Reproduce the entries in full, with no changes.

+===+

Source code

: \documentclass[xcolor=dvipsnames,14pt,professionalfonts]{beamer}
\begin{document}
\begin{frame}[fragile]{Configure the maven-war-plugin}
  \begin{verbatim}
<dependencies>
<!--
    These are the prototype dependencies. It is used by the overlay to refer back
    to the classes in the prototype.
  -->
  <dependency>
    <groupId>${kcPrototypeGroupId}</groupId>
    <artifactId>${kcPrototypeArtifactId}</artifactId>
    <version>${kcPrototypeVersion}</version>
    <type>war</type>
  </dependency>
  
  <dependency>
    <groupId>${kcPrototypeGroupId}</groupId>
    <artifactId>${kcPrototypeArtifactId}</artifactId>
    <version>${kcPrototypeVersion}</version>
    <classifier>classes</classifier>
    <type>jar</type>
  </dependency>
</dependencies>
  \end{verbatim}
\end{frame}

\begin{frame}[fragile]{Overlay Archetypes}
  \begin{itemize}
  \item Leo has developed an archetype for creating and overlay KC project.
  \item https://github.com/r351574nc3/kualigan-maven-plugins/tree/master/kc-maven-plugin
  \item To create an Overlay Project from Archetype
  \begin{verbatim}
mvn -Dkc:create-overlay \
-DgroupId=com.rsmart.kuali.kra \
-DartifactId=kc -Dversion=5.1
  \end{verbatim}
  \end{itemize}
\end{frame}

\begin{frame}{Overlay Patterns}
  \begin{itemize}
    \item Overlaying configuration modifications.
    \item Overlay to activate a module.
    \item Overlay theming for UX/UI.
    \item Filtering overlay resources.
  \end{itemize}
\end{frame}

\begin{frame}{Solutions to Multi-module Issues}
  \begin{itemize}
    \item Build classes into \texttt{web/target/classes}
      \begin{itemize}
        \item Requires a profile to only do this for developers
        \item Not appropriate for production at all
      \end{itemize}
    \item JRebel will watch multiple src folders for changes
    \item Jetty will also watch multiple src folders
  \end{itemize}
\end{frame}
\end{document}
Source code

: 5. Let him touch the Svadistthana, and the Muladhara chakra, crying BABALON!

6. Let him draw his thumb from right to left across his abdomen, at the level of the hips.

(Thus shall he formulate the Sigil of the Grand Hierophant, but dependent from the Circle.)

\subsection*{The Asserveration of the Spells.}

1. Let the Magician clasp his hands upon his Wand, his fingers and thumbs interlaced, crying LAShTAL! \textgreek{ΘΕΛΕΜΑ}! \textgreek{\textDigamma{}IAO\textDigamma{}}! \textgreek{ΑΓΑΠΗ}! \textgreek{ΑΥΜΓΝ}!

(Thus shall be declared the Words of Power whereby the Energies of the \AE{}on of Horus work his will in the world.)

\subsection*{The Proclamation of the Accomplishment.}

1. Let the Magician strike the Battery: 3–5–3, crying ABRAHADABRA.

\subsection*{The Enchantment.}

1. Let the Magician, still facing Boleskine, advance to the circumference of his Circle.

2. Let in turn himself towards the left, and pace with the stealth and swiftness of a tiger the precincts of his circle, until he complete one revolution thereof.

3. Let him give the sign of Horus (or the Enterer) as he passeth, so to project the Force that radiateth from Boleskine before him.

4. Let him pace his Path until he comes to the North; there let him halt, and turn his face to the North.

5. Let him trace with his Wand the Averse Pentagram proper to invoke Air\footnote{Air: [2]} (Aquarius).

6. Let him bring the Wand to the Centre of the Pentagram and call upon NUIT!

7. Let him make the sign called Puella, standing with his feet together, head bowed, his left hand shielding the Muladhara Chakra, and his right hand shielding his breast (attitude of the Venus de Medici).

+===+

» Result for this task:
Source code

: \documentclass[xcolor=dvipsnames,14pt,professionalfonts]{beamer}
\begin{document}
\begin{frame}[fragile]{Configure the maven-war-plugin}
  \begin{verbatim}
<dependencies>
<!--
    These are the prototype dependencies. It is used by the overlay to refer back
    to the classes in the prototype.
  -->
  <dependency>
    <groupId>${kcPrototypeGroupId}</groupId>
    <artifactId>${kcPrototypeArtifactId}</artifactId>
    <version>${kcPrototypeVersion}</version>
    <type>war</type>
  </dependency>
  
  <dependency>
    <groupId>${kcPrototypeGroupId}</groupId>
    <artifactId>${kcPrototypeArtifactId}</artifactId>
    <version>${kcPrototypeVersion}</version>
    <classifier>classes</classifier>
    <type>jar</type>
  </dependency>
</dependencies>
  \end{verbatim}
\end{frame}

\begin{frame}[fragile]{Overlay Archetypes}
  \begin{itemize}
  \item Leo has developed an archetype for creating and overlay KC project.
  \item https://github.com/r351574nc3/kualigan-maven-plugins/tree/master/kc-maven-plugin
  \item To create an Overlay Project from Archetype
  \begin{verbatim}
mvn -Dkc:create-overlay \
-DgroupId=com.rsmart.kuali.kra \
-DartifactId=kc -Dversion=5.1
  \end{verbatim}
  \end{itemize}
\end{frame}

\begin{frame}{Overlay Patterns}
  \begin{itemize}
    \item Overlaying configuration modifications.
    \item Overlay to activate a module.
    \item Overlay theming for UX/UI.
    \item Filtering overlay resources.
  \end{itemize}
\end{frame}

\begin{frame}{Solutions to Multi-module Issues}
  \begin{itemize}
    \item Build classes into \texttt{web/target/classes}
      \begin{itemize}
        \item Requires a profile to only do this for developers
        \item Not appropriate for production at all
      \end{itemize}
    \item JRebel will watch multiple src folders for changes
    \item Jetty will also watch multiple src folders
  \end{itemize}
\end{frame}
\end{document}
Source code

: 5. Let him touch the Svadistthana, and the Muladhara chakra, crying BABALON!

6. Let him draw his thumb from right to left across his abdomen, at the level of the hips.

(Thus shall he formulate the Sigil of the Grand Hierophant, but dependent from the Circle.)

\subsection*{The Asserveration of the Spells.}

1. Let the Magician clasp his hands upon his Wand, his fingers and thumbs interlaced, crying LAShTAL! \textgreek{ΘΕΛΕΜΑ}! \textgreek{\textDigamma{}IAO\textDigamma{}}! \textgreek{ΑΓΑΠΗ}! \textgreek{ΑΥΜΓΝ}!

(Thus shall be declared the Words of Power whereby the Energies of the \AE{}on of Horus work his will in the world.)

\subsection*{The Proclamation of the Accomplishment.}

1. Let the Magician strike the Battery: 3–5–3, crying ABRAHADABRA.

\subsection*{The Enchantment.}

1. Let the Magician, still facing Boleskine, advance to the circumference of his Circle.

2. Let in turn himself towards the left, and pace with the stealth and swiftness of a tiger the precincts of his circle, until he complete one revolution thereof.

3. Let him give the sign of Horus (or the Enterer) as he passeth, so to project the Force that radiateth from Boleskine before him.

4. Let him pace his Path until he comes to the North; there let him halt, and turn his face to the North.

5. Let him trace with his Wand the Averse Pentagram proper to invoke Air\footnote{Air: [2]} (Aquarius).

6. Let him bring the Wand to the Centre of the Pentagram and call upon NUIT!

7. Let him make the sign called Puella, standing with his feet together, head bowed, his left hand shielding the Muladhara Chakra, and his right hand shielding his breast (attitude of the Venus de Medici).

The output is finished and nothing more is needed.